||WTO rare-earth report slammed as unfair
China ought to further rectify the exploitation of its rare-earth elements and push for a restructuring of the industry through the levying of resource and environment taxes, analysts suggested, in response to a World Trade Organization (WTO) ruling against the country's export restrictions on the materials.
The WTO late on Wednesday announced China had broken rules by imposing export duties and quotas on rare-earth elements, tungsten and molybdenum as alleged in 2012 by the US, the EU and Japan.
"As a responsible WTO member, we respect relevant rules. But we regret that and we will continue our efforts to protect the environment and natural resources, and maintain our rights to argue," Zhang Anwen, vice secretary-general of the Chinese Society of Rare Earths, told the Global Times on Thursday.
China can appeal the ruling within 60 days.
Late on Wednesday China's Ministry of Commerce said it regretted the WTO announcement and is evaluating the report and adopting measures in accordance with WTO dispute settlement protocols.
Zhang said developed countries should feel gratitude toward China deep down even if they are reluctant to admit it publicly, considering China's sacrifice of its environment.
Over the years, China, with 23 percent of the world's rare earth reserves, supplied 90 percent of rare-earth elements to the international market and ensured development of the world's high-tech and emerging industries under massive environmental and resource pressure, Zhang noted.
"As such a contributor, China deserves understanding from importers on the world market," Zhang said.
Rare-earth elements are a group of highly valued rare minerals used to make high-tech products from iPhones to hybrid cars and airplane equipment. A remarkable disparity exists in the rare-earth value chain among its participants.
China has damaged and polluted its environment and gets a low price for its exports, Zhang said.
Foreign importers, however, obtained profits equal to dozens or even 100 times the cost from deep processing, Zhang said, noting it is unfair and unsustainable on China.
Industry insiders have reported mixed reactions toward the WTO report.
"The US, Japan and the EU formed a hunting party against China. They sued China in 2012 over the export of nine kinds of raw materials and this time they staged the same drama over rare earth," Wu Chenhui, a non-ferrous metal analyst with chinaiol.com, told the Global Times.
Wu said the environmental cost of rare-earth elements, such as pollution management and environmental rehabilitation during extraction and primary processing, are often overlooked.

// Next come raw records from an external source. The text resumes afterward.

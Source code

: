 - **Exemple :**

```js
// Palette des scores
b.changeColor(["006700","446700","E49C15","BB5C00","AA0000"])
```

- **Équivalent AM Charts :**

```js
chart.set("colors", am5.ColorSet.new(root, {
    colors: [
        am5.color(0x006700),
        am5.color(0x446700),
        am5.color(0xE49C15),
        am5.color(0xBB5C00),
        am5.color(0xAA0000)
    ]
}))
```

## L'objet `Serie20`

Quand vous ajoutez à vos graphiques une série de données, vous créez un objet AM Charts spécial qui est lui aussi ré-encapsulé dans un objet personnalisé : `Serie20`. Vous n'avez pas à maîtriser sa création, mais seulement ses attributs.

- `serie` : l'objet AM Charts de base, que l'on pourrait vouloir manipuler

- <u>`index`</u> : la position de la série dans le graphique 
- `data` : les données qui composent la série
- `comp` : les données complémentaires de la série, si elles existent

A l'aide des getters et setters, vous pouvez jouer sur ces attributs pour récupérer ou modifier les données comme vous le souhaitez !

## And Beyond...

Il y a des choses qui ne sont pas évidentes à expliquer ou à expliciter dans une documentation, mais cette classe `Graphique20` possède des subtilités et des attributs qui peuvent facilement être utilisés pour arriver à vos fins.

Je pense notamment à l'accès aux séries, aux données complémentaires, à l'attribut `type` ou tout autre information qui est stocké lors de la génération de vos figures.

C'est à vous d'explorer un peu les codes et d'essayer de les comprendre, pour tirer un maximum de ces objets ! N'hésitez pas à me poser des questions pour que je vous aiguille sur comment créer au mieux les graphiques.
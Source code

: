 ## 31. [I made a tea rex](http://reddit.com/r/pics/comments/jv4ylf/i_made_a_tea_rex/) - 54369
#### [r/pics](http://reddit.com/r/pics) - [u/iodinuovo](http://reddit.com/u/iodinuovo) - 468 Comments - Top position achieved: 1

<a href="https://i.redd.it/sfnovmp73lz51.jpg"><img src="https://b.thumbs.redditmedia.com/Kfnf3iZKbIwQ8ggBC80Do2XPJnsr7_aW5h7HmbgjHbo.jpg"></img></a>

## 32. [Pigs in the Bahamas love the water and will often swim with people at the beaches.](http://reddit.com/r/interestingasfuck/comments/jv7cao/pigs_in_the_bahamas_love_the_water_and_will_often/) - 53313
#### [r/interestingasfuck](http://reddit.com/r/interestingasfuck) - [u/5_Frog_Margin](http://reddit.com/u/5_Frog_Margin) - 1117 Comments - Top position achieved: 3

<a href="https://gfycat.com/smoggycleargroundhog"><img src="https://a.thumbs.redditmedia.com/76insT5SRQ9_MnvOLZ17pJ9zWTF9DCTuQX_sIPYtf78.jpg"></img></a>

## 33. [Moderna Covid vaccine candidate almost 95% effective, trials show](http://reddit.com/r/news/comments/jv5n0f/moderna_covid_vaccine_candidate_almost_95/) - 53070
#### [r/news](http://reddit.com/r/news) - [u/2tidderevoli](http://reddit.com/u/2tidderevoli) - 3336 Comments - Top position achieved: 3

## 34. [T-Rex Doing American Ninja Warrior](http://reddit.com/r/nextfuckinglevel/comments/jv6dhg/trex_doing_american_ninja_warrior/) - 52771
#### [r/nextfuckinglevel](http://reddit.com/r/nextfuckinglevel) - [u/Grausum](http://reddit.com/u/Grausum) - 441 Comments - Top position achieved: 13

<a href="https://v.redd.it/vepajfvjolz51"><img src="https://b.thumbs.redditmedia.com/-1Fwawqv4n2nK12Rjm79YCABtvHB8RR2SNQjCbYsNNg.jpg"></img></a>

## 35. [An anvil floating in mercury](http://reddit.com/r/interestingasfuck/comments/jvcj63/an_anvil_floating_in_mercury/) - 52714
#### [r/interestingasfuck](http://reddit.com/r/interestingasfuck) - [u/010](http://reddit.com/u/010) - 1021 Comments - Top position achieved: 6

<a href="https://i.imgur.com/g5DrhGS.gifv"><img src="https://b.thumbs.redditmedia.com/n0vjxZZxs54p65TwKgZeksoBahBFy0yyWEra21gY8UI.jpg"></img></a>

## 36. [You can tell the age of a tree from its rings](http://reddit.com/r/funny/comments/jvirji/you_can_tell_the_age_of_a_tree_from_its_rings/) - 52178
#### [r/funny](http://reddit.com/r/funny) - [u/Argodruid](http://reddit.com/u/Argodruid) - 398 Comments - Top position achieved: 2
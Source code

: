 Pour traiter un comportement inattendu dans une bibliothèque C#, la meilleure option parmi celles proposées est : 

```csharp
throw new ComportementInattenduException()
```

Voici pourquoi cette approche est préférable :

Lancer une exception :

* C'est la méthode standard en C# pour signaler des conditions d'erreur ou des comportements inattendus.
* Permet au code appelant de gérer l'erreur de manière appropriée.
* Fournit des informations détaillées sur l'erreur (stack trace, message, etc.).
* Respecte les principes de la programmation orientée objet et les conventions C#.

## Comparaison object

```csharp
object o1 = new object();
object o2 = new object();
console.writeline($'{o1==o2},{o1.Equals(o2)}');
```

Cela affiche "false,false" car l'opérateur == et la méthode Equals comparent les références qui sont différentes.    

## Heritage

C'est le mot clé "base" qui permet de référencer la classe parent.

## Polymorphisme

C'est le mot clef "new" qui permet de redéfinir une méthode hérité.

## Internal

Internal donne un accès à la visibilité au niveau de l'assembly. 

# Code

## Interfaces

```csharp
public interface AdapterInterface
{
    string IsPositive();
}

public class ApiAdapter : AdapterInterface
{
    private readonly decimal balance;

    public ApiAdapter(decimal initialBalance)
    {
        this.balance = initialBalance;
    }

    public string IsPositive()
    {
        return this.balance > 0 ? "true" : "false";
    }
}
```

Feng Jun, a senior consultant from the Shanghai WTO Affairs Consultation Center told the Global Times that China's potential appeal may have little chance of success. "The rules of the WTO are not in our favor."
However, there are plenty ways for China to protect its environment and exhaustible resources such as imposing a resource tax, Feng said.
"Indonesia for instance banned exports of raw materials out of the country in January. No one sues them," Feng said, urging the government to explore means permitted under WTO rules.
Zhang said despite the impact of the WTO report, governance of this industry will continue to prevent chaotic exploitation.
"We hope we can gain understanding from the international community, and establish a diversified, sustainable, mutually beneficial supply market of the rare-earth metals," Zhang said.
Due to the tariff, Chinese rare-earth export figures have dropped in recent years. At the same time, industry insiders said that rare-earth smuggling in the country is still widespread due to poor supervision.
"We fear that lifting export tariffs and quotas will let the industry return to problems. But on the other hand, the tariff also kills the competitiveness of our goods on the global market," a manager of international trade at Gansu Rare Earth New Material Co, told the Global Times on Thursday on the condition of anonymity.